We try to make long term decisions. These decisions might not show benefit today, but are what we believe have the best impact on the people they affect in the end and can be sustained over time. We call it being a Positive Impact Company and it permeates throughout all of our decisions and those we do business with. Our supply chain is a huge part of that. What’s important to us in our supply chain is that the people we work with share those core values. This means they care about their employees, they care about the animals that produce the wool and cashmere, and they care about their impact on their environment.

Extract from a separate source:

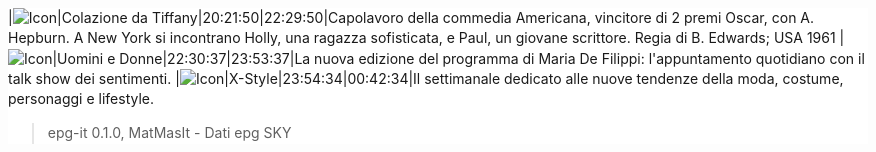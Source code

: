 |![Icon](https://guidatv.sky.it/uuid/697dd4b6-54d3-493f-baab-30a4af68f08a/cover?md5ChecksumParam=97158e4fb62fde2fd086bb431e970451)|Colazione da Tiffany|20:21:50|22:29:50|Capolavoro della commedia Americana, vincitore di 2 premi Oscar, con A. Hepburn. A New York si incontrano Holly, una ragazza sofisticata, e Paul, un giovane scrittore. Regia di B. Edwards; USA 1961
|![Icon](https://guidatv.sky.it/uuid/3b80a59b-ebca-48e1-b94a-8bb5c533b50b/cover?md5ChecksumParam=57e6835b11d3e9929c10e0551f7b6634)|Uomini e Donne|22:30:37|23:53:37|La nuova edizione del programma di Maria De Filippi: l'appuntamento quotidiano con il talk show dei sentimenti.
|![Icon](https://guidatv.sky.it/uuid/802dad8b-1ad6-42e6-ac94-2cc5787f8137/cover?md5ChecksumParam=cf3a86cbcc3e654d4acccb5697774d49)|X-Style|23:54:34|00:42:34|Il settimanale dedicato alle nuove tendenze della moda, costume, personaggi e lifestyle.



 > epg-it 0.1.0, MatMasIt - Dati epg SKY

So, what is meant by "Made in Scotland?"
Made in Scotland might infer the product is made from Scottish wool and woven in Scotland. The truth is that it can often be mis-interpreted or mis-used. Most often, Made in Scotland tags mean that the product is made with imported wool and woven and finished in Scotland (‘finishing’ means cutting to size, adding the fringes, brushing and cleaning). If you would like a blanket made in Britain from start to finish, look for the small batch makers who specify that they use British wool and weave in Scotland and really ask people about their processes. We’ve seen blankets tagged with ‘Made in Britain’ that were not woven in the UK, and only finished in the UK. We’ve also visited factories in China and elsewhere who proudly showed us samples of blankets they had manufactured (both weaving and finishing) for renowned names, including attaching the label saying ‘Made in Scotland’ or ‘Made in Britain’. This lack of clarity is what lit our passion for speaking proudly and openly about our supply chain. We want to be clear about where we weave and finish all of our products, and we want our community and customers to have full knowledge of the work and thought that goes into each item.

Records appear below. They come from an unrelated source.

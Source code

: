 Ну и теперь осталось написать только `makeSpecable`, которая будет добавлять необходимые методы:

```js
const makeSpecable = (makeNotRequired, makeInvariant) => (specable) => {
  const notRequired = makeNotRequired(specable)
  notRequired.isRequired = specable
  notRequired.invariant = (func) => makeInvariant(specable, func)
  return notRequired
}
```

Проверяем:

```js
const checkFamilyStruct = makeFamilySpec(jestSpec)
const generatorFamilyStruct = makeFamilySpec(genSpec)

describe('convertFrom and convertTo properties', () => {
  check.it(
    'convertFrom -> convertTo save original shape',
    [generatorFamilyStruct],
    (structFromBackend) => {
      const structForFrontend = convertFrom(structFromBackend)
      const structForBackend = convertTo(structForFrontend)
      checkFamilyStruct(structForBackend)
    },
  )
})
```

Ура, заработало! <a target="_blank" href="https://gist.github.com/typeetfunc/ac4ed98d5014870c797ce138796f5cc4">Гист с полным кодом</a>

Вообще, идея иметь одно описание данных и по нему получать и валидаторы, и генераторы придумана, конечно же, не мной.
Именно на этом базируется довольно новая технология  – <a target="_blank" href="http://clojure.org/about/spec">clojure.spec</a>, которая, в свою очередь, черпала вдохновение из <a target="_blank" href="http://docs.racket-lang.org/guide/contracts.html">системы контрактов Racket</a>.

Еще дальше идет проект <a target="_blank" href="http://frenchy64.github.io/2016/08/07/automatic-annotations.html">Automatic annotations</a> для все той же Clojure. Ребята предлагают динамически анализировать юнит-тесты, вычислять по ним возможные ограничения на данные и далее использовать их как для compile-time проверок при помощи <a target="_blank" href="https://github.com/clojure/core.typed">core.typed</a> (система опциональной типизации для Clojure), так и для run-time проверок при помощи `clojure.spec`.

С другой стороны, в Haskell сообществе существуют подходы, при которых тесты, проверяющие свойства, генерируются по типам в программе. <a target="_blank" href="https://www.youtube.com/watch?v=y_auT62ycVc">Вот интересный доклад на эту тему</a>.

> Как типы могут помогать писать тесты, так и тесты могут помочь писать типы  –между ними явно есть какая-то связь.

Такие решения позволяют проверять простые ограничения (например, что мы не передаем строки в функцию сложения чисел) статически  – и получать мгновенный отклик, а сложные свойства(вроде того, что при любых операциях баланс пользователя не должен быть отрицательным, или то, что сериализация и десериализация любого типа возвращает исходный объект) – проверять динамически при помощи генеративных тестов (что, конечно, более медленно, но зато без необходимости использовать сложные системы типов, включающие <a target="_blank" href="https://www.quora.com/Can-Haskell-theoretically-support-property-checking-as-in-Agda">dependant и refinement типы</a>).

Where Does the wool actually come from?
A big issue with the ambiguity of the ‘Made in Scotland’ statement is that the wool doesn’t usually come from Scotland. The Scottish climate is most suited to sheep with a thick coat for growing up in a windy and rainy climate, which results in wool that is coarse and strong, but a bit itchy. Since it’s not usually very soft, it is used for things like carpets, sofa covers etc. Think of Harris Tweed - a truly amazing material - but not what you would want to use to weave a snuggly blanket. Instead, softer wool is usually sourced from Mongolia, Australia and New Zealand where sheep generally grow finer wool in sunnier climates, and therefore softer.
Many people assume cashmere is inherently Scottish though cashmere goats are not native to Scotland. The luxury fibres are collected from the downy undercoat of cashmere goats, who originate in the Kashmir region of central Asia. Today, Asia is still the largest producer of cashmere wool. There’s a great initiative to create a Scottish herd of cashmere goats which now number over 2,500. It’s a great start, but there's still a bit of progress to be made. For context, it takes the wool from about 5 goats to make 1 sweater, and approximately 4 goats are needed to produce enough fibres for 1 full size cashmere blanket (about 830g cashmere yarn).

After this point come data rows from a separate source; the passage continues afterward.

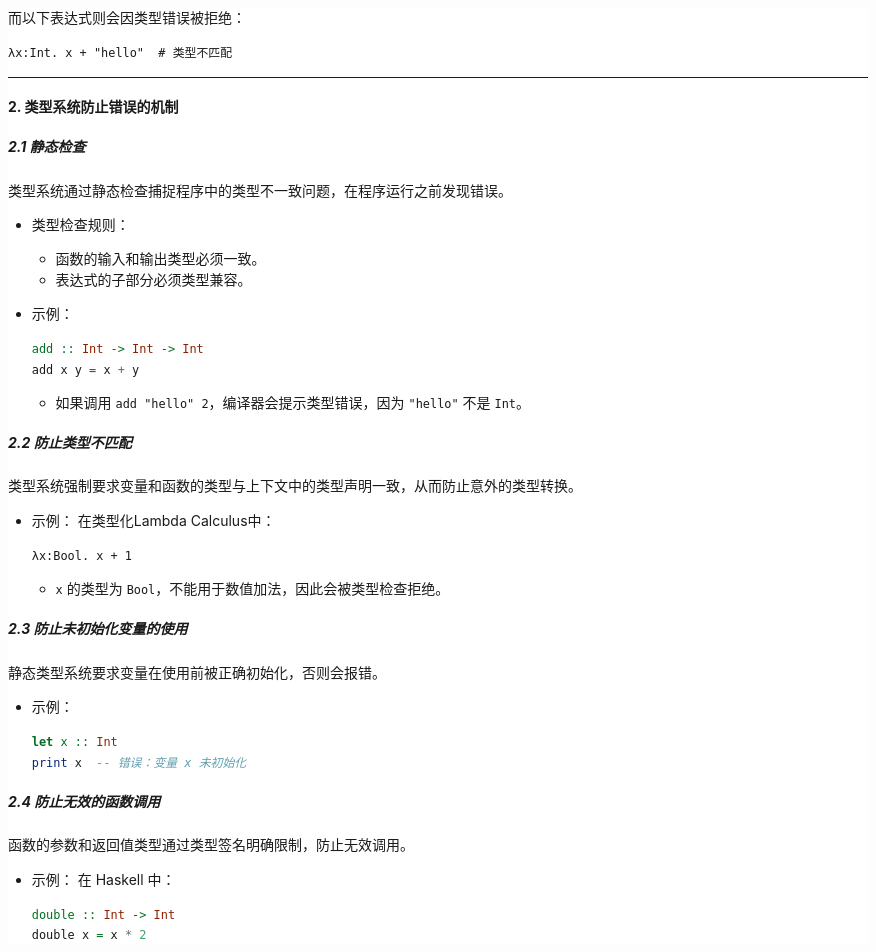 而以下表达式则会因类型错误被拒绝：

```
λx:Int. x + "hello"  # 类型不匹配
```

------

#### **2. 类型系统防止错误的机制**

##### **2.1 静态检查**

类型系统通过静态检查捕捉程序中的类型不一致问题，在程序运行之前发现错误。

- 类型检查规则：

  - 函数的输入和输出类型必须一致。
  - 表达式的子部分必须类型兼容。

- 示例：

  ```haskell
  add :: Int -> Int -> Int
  add x y = x + y
  ```

  - 如果调用 `add "hello" 2`，编译器会提示类型错误，因为 `"hello"` 不是 `Int`。

##### **2.2 防止类型不匹配**

类型系统强制要求变量和函数的类型与上下文中的类型声明一致，从而防止意外的类型转换。

- 示例： 在类型化Lambda Calculus中：

  ```
  λx:Bool. x + 1
  ```

  - `x` 的类型为 `Bool`，不能用于数值加法，因此会被类型检查拒绝。

##### **2.3 防止未初始化变量的使用**

静态类型系统要求变量在使用前被正确初始化，否则会报错。

- 示例：

  ```haskell
  let x :: Int
  print x  -- 错误：变量 x 未初始化
  ```

##### **2.4 防止无效的函数调用**

函数的参数和返回值类型通过类型签名明确限制，防止无效调用。

- 示例： 在 Haskell 中：

  ```haskell
  double :: Int -> Int
  double x = x * 2
  ```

Travelling in 2016 as we continued our search for our perfect partner mill
Why does this matter?
Even though wool itself is natural, biodegradable fibre, not all man made practices around the wool industry are sustainable and that’s why this matters. Before we started this journey, we thought all wool was ethical, especially since there seems to be so much of it in Scotland. You don’t have to drive very far into the countryside at the right time of year to see sheep losing their thick winter coats. It hangs off them and blows around the fields, gets stuck on fences and gives the impression that wool is so plentiful, it’s easy to make and collect.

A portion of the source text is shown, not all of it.